Appendix B — A 30-Day Practice Path

By the time you finish this book, you understand how an AI coding system actually runs. Understanding and being able to use it well, however, are still some distance apart. This appendix lays out a 30-day plan grounded in the principles of the book—not a tutorial, but a path to convert what you now know into something you do.

Week 1 — Understand Your Tool

Goal: Build a mechanical understanding of the AI coding tool you actually use every day.

Maps to: Chapters 1–3.

Day 1–2: Watch the Context Window

Run a small experiment. Open a fresh session, hand the agent a task that needs at least ten steps to finish—something like refactor the error handling in this module. Then watch carefully.

[ ] At which step does forgetting start showing up? (Earlier decisions get dropped.)
[ ] Once the context fills up, what does the tool actually do? Truncate? Compress? Error out?
[ ] For the same task, does running it as one big request beat splitting it into three smaller ones, or the other way around?

The principle you are testing: the finite context window (Chapter 1), accumulated drift (Chapter 1), and how information piles up inside the ReAct loop (Chapter 3).

Day 3–4: Watch Tool Calls

If your AI coding tool exposes a log or a debug panel, open it and walk through one full task end-to-end.

[ ] Which tools does the agent call, and in what order?
[ ] How much information comes back from each call, and how much of it is actually useful?
[ ] Did the agent ever pick the wrong tool? Why?

The principle you are testing: the ReAct loop (Chapter 3), and why the description of a tool matters as much as the tool itself (Chapter 4).

Day 5–7: Measure Non-Determinism

Take one task. Use the exact same prompt. Run it three times. Then compare.

[ ] Across the three runs, is the core logic consistent?
[ ] Where do the differences land—variable names, code style, the implementation strategy itself?
[ ] Which differences can you live with, and which cross a line?

The principle you are testing: temperature and sampling (Chapter 1), and the fact that you are operating a non-deterministic system in the first place (Chapter 13).

Week 2 — Establish a Spec

Goal: Write the first usable spec file for your project.
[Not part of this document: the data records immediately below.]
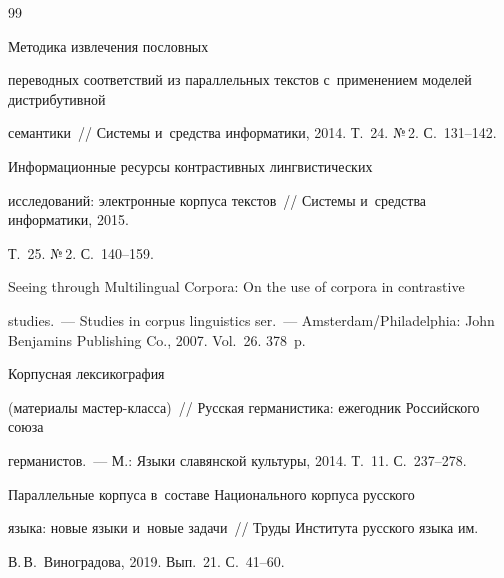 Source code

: {\small\frenchspacing


{%




\begin{thebibliography}{99}







 Методика извлечения по\-слов\-ных 


переводных соответствий из параллельных текс\-тов с~применением моделей дистрибутивной 


семантики~/\!\!/ Сис\-те\-мы и~средства информатики, 2014. Т.~24. №\,2. С.~131--142.




 Информационные ресурсы контрастивных лингвистических 


исследований: электронные корпуса текстов~/\!\!/ Сис\-те\-мы и~средства информатики, 2015. 


Т.~25. №\,2. С.~140--159.







 Seeing through Multilingual Corpora: On the use of corpora in contrastive 


studies.~--- Studies in corpus linguistics ser.~--- Amsterdam/Philadelphia: John Benjamins Publishing Co., 2007. Vol.~26. 378~p.







 Корпусная лексикография 


(материалы мас\-тер-клас\-са)~/\!\!/ Русская германистика: ежегодник Российского союза 


германистов.~--- М.: Языки славянской культуры,  2014. Т.~11. С.~237--278.




 Параллельные корпуса в~со\-ста\-ве Национального корпуса русского 


языка: новые языки и~новые задачи~/\!\!/ Труды Института русского языка им.\ 


В.\,В.~Виноградова, 2019. Вып.~21. С.~41--60.









\end{thebibliography}}}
Maps to: Chapters 5 and 11.

Day 8–9: Surface the Implicit Spec

Look back at the past week of working with the AI. Find the places you keep correcting it.

[ ] Don't use fmt.Errorf, use errors.New.
[ ] Use slog, not the standard log package.
[ ] Functions should not exceed 50 lines.
[ ] Error messages in English.

Collect those corrections into a list. That list is your implicit spec; it just hasn't been written down yet.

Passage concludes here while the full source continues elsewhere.